I’ve tried both old and new vLLM images, but the situation remains the same. Is it possible that something changed after the latest firmware update?

This graph shows the memory spike that occurs right after the model finishes loading. Everything is fine until something causes the huge memory spike that brings everything to a screeching halt:

The wrong response, I know, because what once worked should still work, but until you get this sorted out 3.6-27b is honestly so good that I’ve not needed to go back to 3.5-397b for anything.

Yeah if you’re in a single spark use the 122B.

The core of the issue is that “something has changed,” and what previously worked flawlessly is now failing.

It appears to be either a software or a firmware update issue, as even the older vLLM versions—which used to be stable—are now exhibiting the same behavior. This is not isolated to the original poster; others are experiencing this as well.

Essentially, any configurations or “recipes” that push the hardware to its limits are now performing worse.

With all due respect, suggesting to “use a smaller model” isn’t a viable solution. The Spark systems were specifically acquired to handle large-scale models, not smaller ones.

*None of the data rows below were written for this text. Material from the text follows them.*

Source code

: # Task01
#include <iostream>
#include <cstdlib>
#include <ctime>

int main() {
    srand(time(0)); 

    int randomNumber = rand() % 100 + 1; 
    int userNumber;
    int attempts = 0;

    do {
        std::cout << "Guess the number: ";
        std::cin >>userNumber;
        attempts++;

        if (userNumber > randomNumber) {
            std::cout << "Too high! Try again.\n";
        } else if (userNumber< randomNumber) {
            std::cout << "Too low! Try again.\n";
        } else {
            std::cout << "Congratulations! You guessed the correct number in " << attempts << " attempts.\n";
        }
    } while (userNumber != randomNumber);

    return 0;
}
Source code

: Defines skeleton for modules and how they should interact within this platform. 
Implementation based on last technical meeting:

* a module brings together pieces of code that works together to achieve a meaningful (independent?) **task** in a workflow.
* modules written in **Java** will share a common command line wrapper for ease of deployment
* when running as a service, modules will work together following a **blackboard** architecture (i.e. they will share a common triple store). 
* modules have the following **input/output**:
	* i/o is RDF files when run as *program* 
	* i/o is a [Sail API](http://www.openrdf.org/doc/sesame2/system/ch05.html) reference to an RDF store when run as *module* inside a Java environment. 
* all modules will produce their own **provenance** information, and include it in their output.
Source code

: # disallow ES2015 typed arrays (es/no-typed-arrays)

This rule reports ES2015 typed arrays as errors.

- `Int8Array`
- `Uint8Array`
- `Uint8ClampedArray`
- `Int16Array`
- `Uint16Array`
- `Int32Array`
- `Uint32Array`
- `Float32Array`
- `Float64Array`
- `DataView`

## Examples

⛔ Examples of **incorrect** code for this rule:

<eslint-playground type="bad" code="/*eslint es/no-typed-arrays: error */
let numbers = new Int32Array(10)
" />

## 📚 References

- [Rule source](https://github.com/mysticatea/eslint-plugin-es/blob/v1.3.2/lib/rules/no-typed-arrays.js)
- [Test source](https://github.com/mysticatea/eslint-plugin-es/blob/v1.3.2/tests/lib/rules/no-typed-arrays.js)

Reverted to vllm 0.19.1 and it works. 🏆 v0.20.1 works, too. So stick to these releases.

Memory spike is gone, and getting about 30-31 t/s according to llama-benchy.

I modified the Dockerfile to clone the ‘v0.19.1’ branch of vllm. In addition, I also had to checkout only the ‘requirements’ dir from 0.20.0, otherwise vllm wouldn’t build. One more thing, I also needed to disable the mods/gpu-mem-util-gb/gpu_mem.patch as this wouldn’t apply cleanly to the v0.19.1 code.

I’ll do some more testing to see if it’s actually vllm or the patches that are causing the problem. UPDATE: yep, it seems like an issue with the vllm main branch.

Reread my statement. I didn’t suggest “swap models and forget about this one” like you’re implying. We all know these devices are a never-ending box of changing configs and reliability, so I said “try this other as a temp band-aid.” I wrongly assumed OP had tried earlier builds, which would have pointed towards a FW/update-related issue to model loading (one we couldn’t directly affect now).

I have this same problem and need to rebuild docker again with this command to pin the version and it’s back to work again (for me)

./build-and-copy.sh --tf5 --vllm-ref releases/v0.20.1 --flashinfer-ref release-v0.6.9 -c spark-02

My guess is the latest vllm from main branch has some problems. But I’m too lazy to test and pinpoint the root cause since building an image took a very looooong time.

Yep, you’re right. I just tested it, and v0.20.1 works too. So they definitely messed something up between then and now.

This is one of the models that I don’t have in the build pipeline (yet) due to its resource requirements, but I’ve noticed that issue too.

I’ll look into it.

There are also some regressions in vLLM/Flashinfer that caused builds to fail for the past 3 days, but if you are not rebuilding from source, the latest “stable” builds are fine.